A ma seconde visite à Spalato, le vent nous ayant forcés de relâcher dans cette seconde rade qu'on appelle la rade degli Paludi, j'ai passé une agréable matinée dans un couvent de franciscains, cet ordre à qui j'ai dû, en Syrie, une si heureuse hospitalité. Le supérieur, apprenant qu'un voyageur désirait voir son religieux établissement, est venu lui-même à moi en me tendant la main. Il m'a promené de corridor en corridor dans cette vaste maison, qui pourrait contenir une nombreuse corporation, et qui n'est habitée seulement que par trois frères, lesquels n'ont pour subsister que les dons volontaires des fidèles. Puis il m'a conduit dans sa bibliothèque, dont la composition annonce un goût éclairé; puis à la sacristie, où l'on garde avec soin deux livres d'une rare beauté. Ce sont deux énormes missels in-folio, écrits lettre par lettre avec une netteté que nulle typographie ne peut surpasser, et ornés, presque à chaque page, de guirlandes, de couronnes de fleurs d'une grâce de composition et d'un éclat de couleur étonnants. Ces deux manuscrits, qu'on peut mettre en parallèle avec les plus charmantes œuvres du moyen-âge, furent faits au dix-huitième siècle, par un des membres de la communauté. Quelques jours avant de mourir il y travaillait encore. C'était un monument, noble et pur monument, qui fait revivre sa piété et admirer sa patience.
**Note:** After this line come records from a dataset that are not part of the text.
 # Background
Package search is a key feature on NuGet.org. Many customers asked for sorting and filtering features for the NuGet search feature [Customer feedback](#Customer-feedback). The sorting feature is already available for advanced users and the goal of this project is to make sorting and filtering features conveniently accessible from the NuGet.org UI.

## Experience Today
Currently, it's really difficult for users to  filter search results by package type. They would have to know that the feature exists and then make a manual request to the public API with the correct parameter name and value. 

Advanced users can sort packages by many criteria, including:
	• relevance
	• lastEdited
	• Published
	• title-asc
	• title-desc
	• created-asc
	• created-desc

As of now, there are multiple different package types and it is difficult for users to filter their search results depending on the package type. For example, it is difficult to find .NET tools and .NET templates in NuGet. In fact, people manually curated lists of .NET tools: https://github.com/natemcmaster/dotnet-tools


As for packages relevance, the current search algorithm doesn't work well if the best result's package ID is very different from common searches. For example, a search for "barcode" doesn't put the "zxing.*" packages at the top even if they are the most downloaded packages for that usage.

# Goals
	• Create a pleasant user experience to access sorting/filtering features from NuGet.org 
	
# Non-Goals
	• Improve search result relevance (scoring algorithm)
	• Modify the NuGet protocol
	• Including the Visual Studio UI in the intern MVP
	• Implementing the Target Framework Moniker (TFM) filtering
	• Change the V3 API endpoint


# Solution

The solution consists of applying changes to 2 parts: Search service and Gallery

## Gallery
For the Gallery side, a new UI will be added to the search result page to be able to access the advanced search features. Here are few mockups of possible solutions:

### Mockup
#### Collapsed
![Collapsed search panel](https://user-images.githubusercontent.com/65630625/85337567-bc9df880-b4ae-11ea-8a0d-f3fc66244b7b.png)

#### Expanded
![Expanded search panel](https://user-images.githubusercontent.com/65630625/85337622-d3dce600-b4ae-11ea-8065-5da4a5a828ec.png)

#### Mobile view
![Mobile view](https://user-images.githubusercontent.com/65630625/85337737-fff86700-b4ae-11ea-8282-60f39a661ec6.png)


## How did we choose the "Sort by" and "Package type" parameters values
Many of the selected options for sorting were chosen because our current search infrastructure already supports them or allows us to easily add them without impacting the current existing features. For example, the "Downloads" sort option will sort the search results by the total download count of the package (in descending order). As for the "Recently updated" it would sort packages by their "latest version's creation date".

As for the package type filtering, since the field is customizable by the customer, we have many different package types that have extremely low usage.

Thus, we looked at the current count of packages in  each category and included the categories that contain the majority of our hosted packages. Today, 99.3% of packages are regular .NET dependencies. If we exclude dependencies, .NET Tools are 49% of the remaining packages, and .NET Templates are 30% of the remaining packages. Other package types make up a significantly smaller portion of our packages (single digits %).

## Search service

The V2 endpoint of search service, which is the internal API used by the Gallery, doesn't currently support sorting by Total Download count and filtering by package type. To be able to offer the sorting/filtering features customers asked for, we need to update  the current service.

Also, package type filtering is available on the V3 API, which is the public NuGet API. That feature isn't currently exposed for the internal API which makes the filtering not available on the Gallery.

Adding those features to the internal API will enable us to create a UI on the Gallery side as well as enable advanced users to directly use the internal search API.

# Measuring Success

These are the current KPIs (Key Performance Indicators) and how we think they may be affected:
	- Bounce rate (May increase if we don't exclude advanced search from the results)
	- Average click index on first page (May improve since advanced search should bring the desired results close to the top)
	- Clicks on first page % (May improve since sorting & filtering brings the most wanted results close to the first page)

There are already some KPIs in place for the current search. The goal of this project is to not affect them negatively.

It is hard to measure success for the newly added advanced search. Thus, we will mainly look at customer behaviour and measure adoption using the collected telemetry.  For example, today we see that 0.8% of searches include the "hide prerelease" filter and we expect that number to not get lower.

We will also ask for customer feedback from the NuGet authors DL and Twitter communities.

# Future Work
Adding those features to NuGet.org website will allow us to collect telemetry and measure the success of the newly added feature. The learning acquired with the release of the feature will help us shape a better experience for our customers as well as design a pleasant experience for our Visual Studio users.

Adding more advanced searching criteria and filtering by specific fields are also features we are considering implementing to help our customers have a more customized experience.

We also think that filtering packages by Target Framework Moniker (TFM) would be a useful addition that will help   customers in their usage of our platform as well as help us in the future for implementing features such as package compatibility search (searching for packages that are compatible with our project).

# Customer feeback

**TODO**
Du port des Paludi, nous arrivons en trois heures à l'île de Lesina. Les Grecs de Pharos y jetèrent une colonie et lui donnèrent le nom de Pharia. Plus tard, l'île païenne devint le refuge d'une quantité de chrétiens poursuivis par les arrêts de persécution des empereurs, et fut appelée la Pharia sacra. Puis elle fut prise par les pirates narentins, puis gouvernée par des seigneurs, et, en 1431, cédée par l'un d'eux, Aliota Capenna, au gouvernement de Venise. Pendant les longues guerres que la reine de l'Adriatique eut à soutenir contre les Turcs, elle assemblait là les escadres qu'elle se préparait à lancer sur les parages ennemis; et lorsque ces guerres furent finies, Lésina resta pour elle une des principales stations des navires qu'elle employait à protéger le commerce de l'Adriatique.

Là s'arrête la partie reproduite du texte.